NOTE: The perspectives shared in this article are those of the author(s) and not those of CHEST.

Thromboembolism and COVID-19

By: Ben Kenigsberg, MD; Laveena Chhatwani, MD; and Robert Baeten, DMSc, PA-C
Cardiovascular Medicine and Surgery Network

Published: August 9, 2021

SARS-CoV-2 infection and COVID-19 pneumonia have been associated with a range of hematological abnormalities. Macrovascular and microvascular thromboembolism in both the venous and arterial vasculature, as well as disseminated intravascular coagulation, can occur as a manifestation of SARS-CoV-2 infection.1,2 Given these concerns for an elevated risk of thromboembolism, anticoagulation has been a common therapeutic focus during the pandemic.

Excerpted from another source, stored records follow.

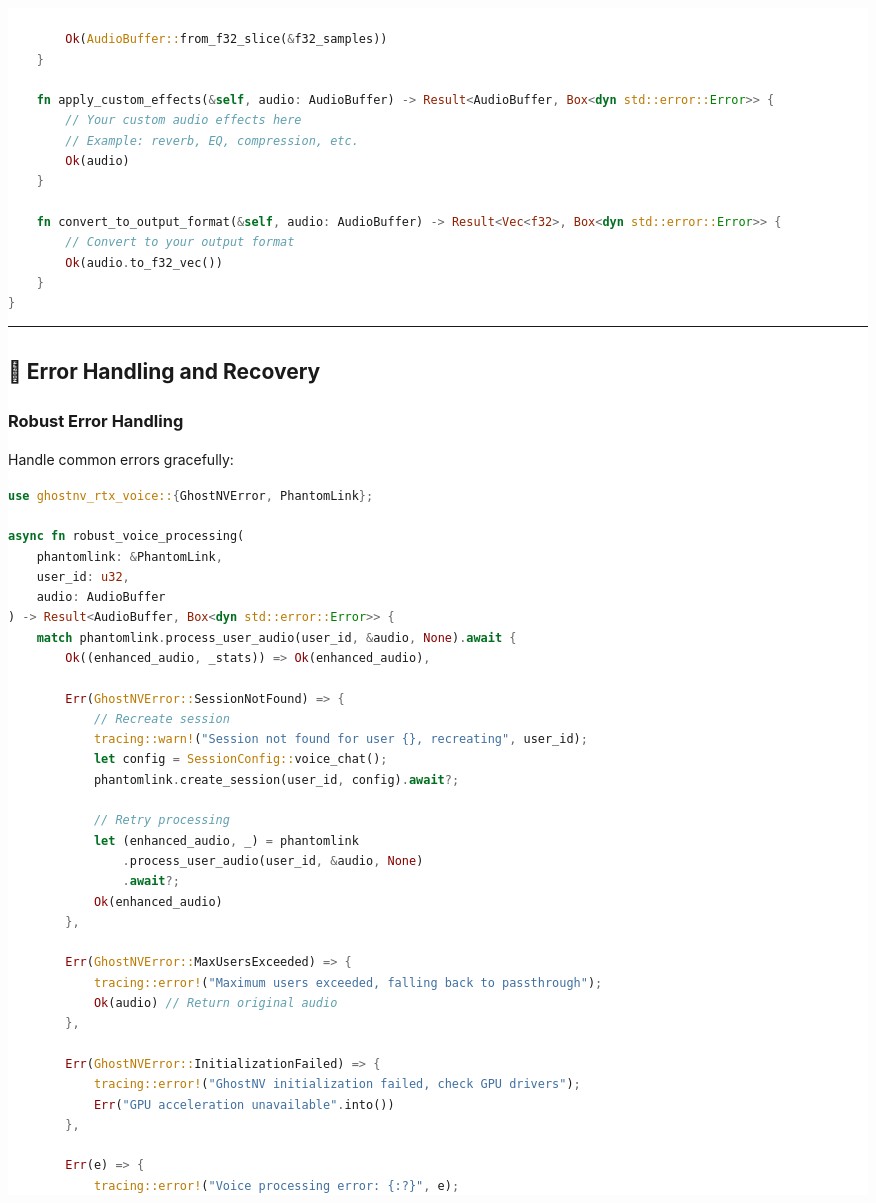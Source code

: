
 ```rust
        
        Ok(AudioBuffer::from_f32_slice(&f32_samples))
    }
    
    fn apply_custom_effects(&self, audio: AudioBuffer) -> Result<AudioBuffer, Box<dyn std::error::Error>> {
        // Your custom audio effects here
        // Example: reverb, EQ, compression, etc.
        Ok(audio)
    }
    
    fn convert_to_output_format(&self, audio: AudioBuffer) -> Result<Vec<f32>, Box<dyn std::error::Error>> {
        // Convert to your output format
        Ok(audio.to_f32_vec())
    }
}
```

---

## 🚨 Error Handling and Recovery

### Robust Error Handling

Handle common errors gracefully:

```rust
use ghostnv_rtx_voice::{GhostNVError, PhantomLink};

async fn robust_voice_processing(
    phantomlink: &PhantomLink,
    user_id: u32,
    audio: AudioBuffer
) -> Result<AudioBuffer, Box<dyn std::error::Error>> {
    match phantomlink.process_user_audio(user_id, &audio, None).await {
        Ok((enhanced_audio, _stats)) => Ok(enhanced_audio),
        
        Err(GhostNVError::SessionNotFound) => {
            // Recreate session
            tracing::warn!("Session not found for user {}, recreating", user_id);
            let config = SessionConfig::voice_chat();
            phantomlink.create_session(user_id, config).await?;
            
            // Retry processing
            let (enhanced_audio, _) = phantomlink
                .process_user_audio(user_id, &audio, None)
                .await?;
            Ok(enhanced_audio)
        },
        
        Err(GhostNVError::MaxUsersExceeded) => {
            tracing::error!("Maximum users exceeded, falling back to passthrough");
            Ok(audio) // Return original audio
        },
        
        Err(GhostNVError::InitializationFailed) => {
            tracing::error!("GhostNV initialization failed, check GPU drivers");
            Err("GPU acceleration unavailable".into())
        },
        
        Err(e) => {
            tracing::error!("Voice processing error: {:?}", e);
```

Epidemiologic studies suggest an overall thromboembolism incidence of up to 30% in ICU patients with COVID-19.3,4,5,6 Similarly, autopsy studies have found a high incidence of thromboembolism in patients with COVID-19, including coronary microthrombi.7,8,9 While nonspecific, D-dimer elevation has also been associated with increased mortality and thrombosis.10 This relatively high thromboembolism incidence has been attributed to inflammation affecting endogenous coagulation pathways.11 Intriguingly, antiphospholipid antibodies have been noted in patients with COVID-19, particularly in patients with a prolonged partial thromboplastin time.12,13,14

Early observational data suggested a potential benefit to the use of prophylactic and full-dose anticoagulation (FDAC) regimens,15,16,17,18 despite an increased bleeding risk.19 However, the INSPIRATION trial of ICU patients with COVID-19 randomized to intermediate-dose or standard-dose prophylactic anticoagulation (SDPAC) found no significant difference between prophylactic anticoagulation dosing (45.7% vs 44.1% for the combined primary outcome [95% CI, 0.76-1.48], P = .70).20

On the other hand, the ATTACC, ACTIV-4a, and REMAP-CAP multiplatform trial of FDAC and SDPAC in hospitalized patients with COVID-19 reported superior efficacy of FDAC with regard to organ support-free days, except in severely ill patients.21,22 In this analysis, patients on ICU-level organ support at baseline had no benefit with FDAC and a concerning trend toward increased harm compared with SDPAC. However, the ACTION trial of hospitalized patients with COVID-19 and an elevated D-dimer randomized to FDAC or SDPAC found no significant difference between anticoagulation regimens (34.8% vs 41.3% for the primary efficacy outcome [95% CI, 0.59-1.22], P = .40) with an increase in bleeding (8% vs 2% [95% CI, 1.61-8.27], P = .0010).23

Thus, while thromboembolism remains a crucial issue in the management of patients with SARS-CoV-2 infection, empiric use of enhanced anticoagulation regimens in ICU patients with COVID-19 is not clearly beneficial and may be harmful, while the efficacy of enhanced anticoagulation use in hospitalized, noncritically ill patients with COVID-19 remains uncertain.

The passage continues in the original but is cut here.